By Manuel Castro – Associate Director, WSP
Imagine a future where you and your neighbours all drive electric vehicles and charge them at home. To mitigate the increased load on the electricity network, you are incentivised to charge your cars at different times. You benefit, and the network operator avoids an expensive infrastructure upgrade to cope with demand.
This vision describes a data-driven market, with the customers as participants and the network operator as facilitator. It’s the sort of vision that the government’s Energy Data Taskforce aims to enable through its strategy to create a modern digitalised energy system. This system would use data to reap the benefits of decarbonisation and decentralisation.
Some of the data required to manage this system and fulfil the taskforce’s recommendations will come from customers – through a new generation of smart meters, for example. But that is not enough on its own; network operators will need to know much more about how their networks and associated assets are performing.
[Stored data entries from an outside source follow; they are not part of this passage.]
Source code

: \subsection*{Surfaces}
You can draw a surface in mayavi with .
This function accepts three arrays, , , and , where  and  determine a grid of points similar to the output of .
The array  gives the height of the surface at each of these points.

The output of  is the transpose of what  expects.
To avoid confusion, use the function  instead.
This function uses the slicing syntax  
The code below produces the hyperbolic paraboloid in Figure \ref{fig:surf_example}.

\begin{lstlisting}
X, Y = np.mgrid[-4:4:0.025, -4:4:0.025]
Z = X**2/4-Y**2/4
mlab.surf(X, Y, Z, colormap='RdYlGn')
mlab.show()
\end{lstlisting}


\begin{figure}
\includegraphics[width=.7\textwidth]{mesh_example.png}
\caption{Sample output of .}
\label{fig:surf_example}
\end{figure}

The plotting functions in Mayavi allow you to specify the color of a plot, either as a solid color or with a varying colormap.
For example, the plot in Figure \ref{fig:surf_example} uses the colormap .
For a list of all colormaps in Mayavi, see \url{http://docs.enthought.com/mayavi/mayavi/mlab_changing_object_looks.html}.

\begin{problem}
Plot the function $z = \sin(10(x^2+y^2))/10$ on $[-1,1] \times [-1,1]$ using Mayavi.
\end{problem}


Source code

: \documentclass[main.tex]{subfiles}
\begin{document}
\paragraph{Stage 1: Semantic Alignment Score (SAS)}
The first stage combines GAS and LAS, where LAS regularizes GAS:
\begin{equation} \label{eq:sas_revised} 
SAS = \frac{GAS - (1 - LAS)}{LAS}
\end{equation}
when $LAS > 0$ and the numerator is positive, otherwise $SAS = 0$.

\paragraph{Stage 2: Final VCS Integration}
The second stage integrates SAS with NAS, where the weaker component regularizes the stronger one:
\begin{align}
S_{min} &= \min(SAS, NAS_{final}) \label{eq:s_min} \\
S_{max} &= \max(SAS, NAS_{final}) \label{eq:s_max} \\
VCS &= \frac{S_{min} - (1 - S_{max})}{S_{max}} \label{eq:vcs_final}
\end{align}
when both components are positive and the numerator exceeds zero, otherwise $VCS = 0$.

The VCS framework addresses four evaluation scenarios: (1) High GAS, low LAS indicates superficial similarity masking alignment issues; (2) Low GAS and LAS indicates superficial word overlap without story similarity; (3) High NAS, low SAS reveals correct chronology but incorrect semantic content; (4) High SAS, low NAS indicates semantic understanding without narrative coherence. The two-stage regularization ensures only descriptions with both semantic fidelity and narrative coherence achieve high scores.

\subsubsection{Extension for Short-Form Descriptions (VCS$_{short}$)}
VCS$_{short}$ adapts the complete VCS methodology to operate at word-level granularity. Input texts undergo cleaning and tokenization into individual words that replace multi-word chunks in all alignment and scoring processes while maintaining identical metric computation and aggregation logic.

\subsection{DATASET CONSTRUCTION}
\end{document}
The process starts with data visibility: understanding what data it is important to have, what already exists and what is missing. But how do you do this with records of thousands of miles of network with its overhead lines, underground cables, pylons, poles, substations other assets? Artificial intelligence could hold the answer. We’ve been working with Western Power Distribution on its Spatially Enabled Asset Management (SEAM) project, using machine learning to find and correct inaccuracies in network asset data that have been introduced over the years as paper records were digitised and moved between systems.
The next step is infrastructure and asset visibility: understanding where things are, what they can do and how they could interact with other parts of the system, to inform network planning, operation and management. Armed with the right data, it’s possible to create powerful models to inform network investment decisions.
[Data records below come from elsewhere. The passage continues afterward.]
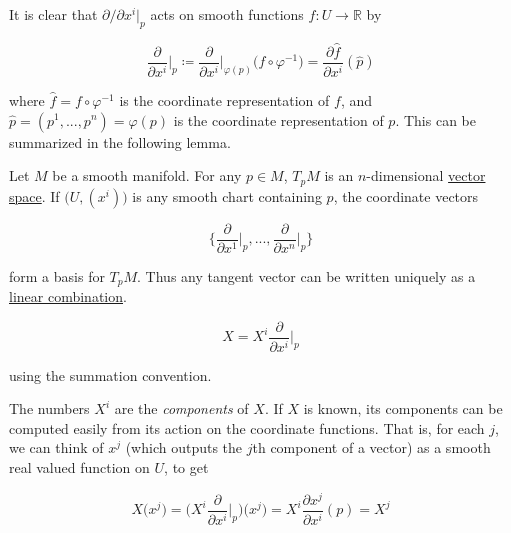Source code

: \documentclass{article}
\begin{document}
    It is clear that $\partial / \partial x^i \big|_p $ acts on smooth functions $f: U \to \mathbb{R}$ by

      \begin{equation}
        \frac{\partial}{\partial x^i} \bigg|_p \coloneqq \frac{\partial}{\partial x^i} \bigg|_{\varphi(p)} \big( f \circ \varphi^{-1} \big) = \frac{\partial \hat{f}}{\partial x^i} (\hat{p})
      \end{equation}

    where $\hat{f} = f \circ \varphi^{-1}$ is the coordinate representation of $f$, and $\hat{p} = (p^1, ..., p^n) = \varphi(p)$ is the coordinate representation of $p$. This can be summarized in the following lemma. 

    \begin{lemma}
      \label{thm:dimension-and-coordinate-basis-of-tpm}
      Let $M$ be a smooth manifold. For any $p \in M$, $T_p M$ is an $n$-dimensional \hyperref[lin-def:vector-space]{vector space}. If $\big( U, (x^i)\big)$ is any smooth chart containing $p$, the coordinate vectors 

        \begin{equation}
          \bigg\{ \frac{\partial}{\partial x^1} \bigg|_p, ..., \frac{\partial}{\partial x^n} \bigg|_p \bigg\}
        \end{equation}

      form a basis for $T_p M$. Thus any tangent vector can be written uniquely as a \hyperref[lin-def:linear-combination]{linear combination}. 

        \begin{equation}
          X = X^i \frac{\partial}{\partial x^i} \bigg|_p
        \end{equation}

      using the summation convention. 
    \end{lemma}

    The numbers $X^i$ are the \textit{components} of $X$. If $X$ is known, its components can be computed easily from its action on the coordinate functions. That is, for each $j$, we can think of $x^j$ (which outputs the $j$th component of a vector) as a smooth real valued function on $U$, to get

      \begin{equation}
        X \big(x^j\big) = \bigg(X^i \frac{\partial}{\partial x^i} \bigg|_p \bigg) \big(x^j \big) = X^i \frac{\partial x^j}{\partial x^i} (p) = X^j
      \end{equation}
\end{document}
Working with the Energy Networks Association, we built a macro representative model of electricity distribution networks in Great Britain. This tool can be used to give a view of when, and how much, investment is required to accommodate new, low-carbon technology (LCT) efficiently into the network based on different LCT uptake scenarios – as well as the most suitable network and/or non-network solution.
As well as informing decisions across coming decades, data is needed to optimise network operations by making decisions in real time. For example, constraints on a network can be managed more effectively with better data. Knowing more about customer demand in real time and the performance of assets in real time will enable operators to manage areas of the network that are congested. This could be by incentivising customers to change behaviour in real time. They could, for example, allow their electric vehicle charging, electrical appliance use or electric heating to be shifted to a later time. Alternatively, the network could switch to flexible energy resources such as battery energy storage systems.
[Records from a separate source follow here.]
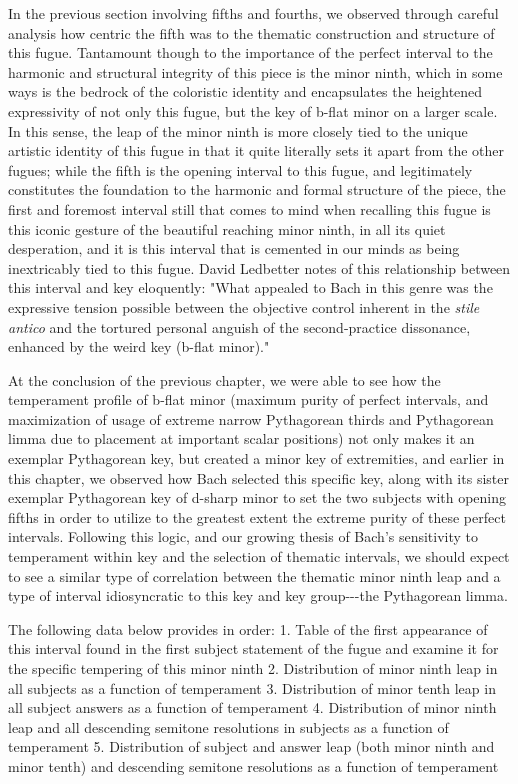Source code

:    In the previous section involving fifths and fourths, we observed
through careful analysis how centric the fifth was to the thematic
construction and structure of this fugue. Tantamount though to the
importance of the perfect interval to the harmonic and structural
integrity of this piece is the minor ninth, which in some ways is the
bedrock of the coloristic identity and encapsulates the heightened
expressivity of not only this fugue, but the key of b-flat minor on a
larger scale. In this sense, the leap of the minor ninth is more closely
tied to the unique artistic identity of this fugue in that it quite
literally sets it apart from the other fugues; while the fifth is the
opening interval to this fugue, and legitimately constitutes the
foundation to the harmonic and formal structure of the piece, the first
and foremost interval still that comes to mind when recalling this fugue
is this iconic gesture of the beautiful reaching minor ninth, in all its
quiet desperation, and it is this interval that is cemented in our minds
as being inextricably tied to this fugue. David Ledbetter notes of this
relationship between this interval and key eloquently: "What appealed to
Bach in this genre was the expressive tension possible between the
objective control inherent in the \emph{stile antico} and the tortured
personal anguish of the second-practice dissonance, enhanced by the
weird key (b-flat minor)."

At the conclusion of the previous chapter, we were able to see how the
temperament profile of b-flat minor (maximum purity of perfect
intervals, and maximization of usage of extreme narrow Pythagorean
thirds and Pythagorean limma due to placement at important scalar
positions) not only makes it an exemplar Pythagorean key, but created a
minor key of extremities, and earlier in this chapter, we observed how
Bach selected this specific key, along with its sister exemplar
Pythagorean key of d-sharp minor to set the two subjects with opening
fifths in order to utilize to the greatest extent the extreme purity of
these perfect intervals. Following this logic, and our growing thesis of
Bach's sensitivity to temperament within key and the selection of
thematic intervals, we should expect to see a similar type of
correlation between the thematic minor ninth leap and a type of interval
idiosyncratic to this key and key group-\/-\/-the Pythagorean limma.

The following data below provides in order: 1. Table of the first
appearance of this interval found in the first subject statement of the
fugue and examine it for the specific tempering of this minor ninth 2.
Distribution of minor ninth leap in all subjects as a function of
temperament 3. Distribution of minor tenth leap in all subject answers
as a function of temperament 4. Distribution of minor ninth leap and all
descending semitone resolutions in subjects as a function of temperament
5. Distribution of subject and answer leap (both minor ninth and minor
tenth) and descending semitone resolutions as a function of temperament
A data-driven approach to real-time and long-term decision making in energy networks is a marked departure from what have traditionally been passive systems built on a fit-and-forget basis. In the past, an operator put in a cable that was thick enough to cope with generalised patterns of historic demand and consumers used their appliances and waited for their bills. Today, customers are more engaged and willing to participate. They want to benefit from being flexible about when they charge their electric vehicles. They want to be paid for feeding energy into the grid from the solar panels on their homes. Data is key to this step change.
Making the most of data will unlock the flexible and dynamic system the UK needs to decarbonise its energy and achieve net zero.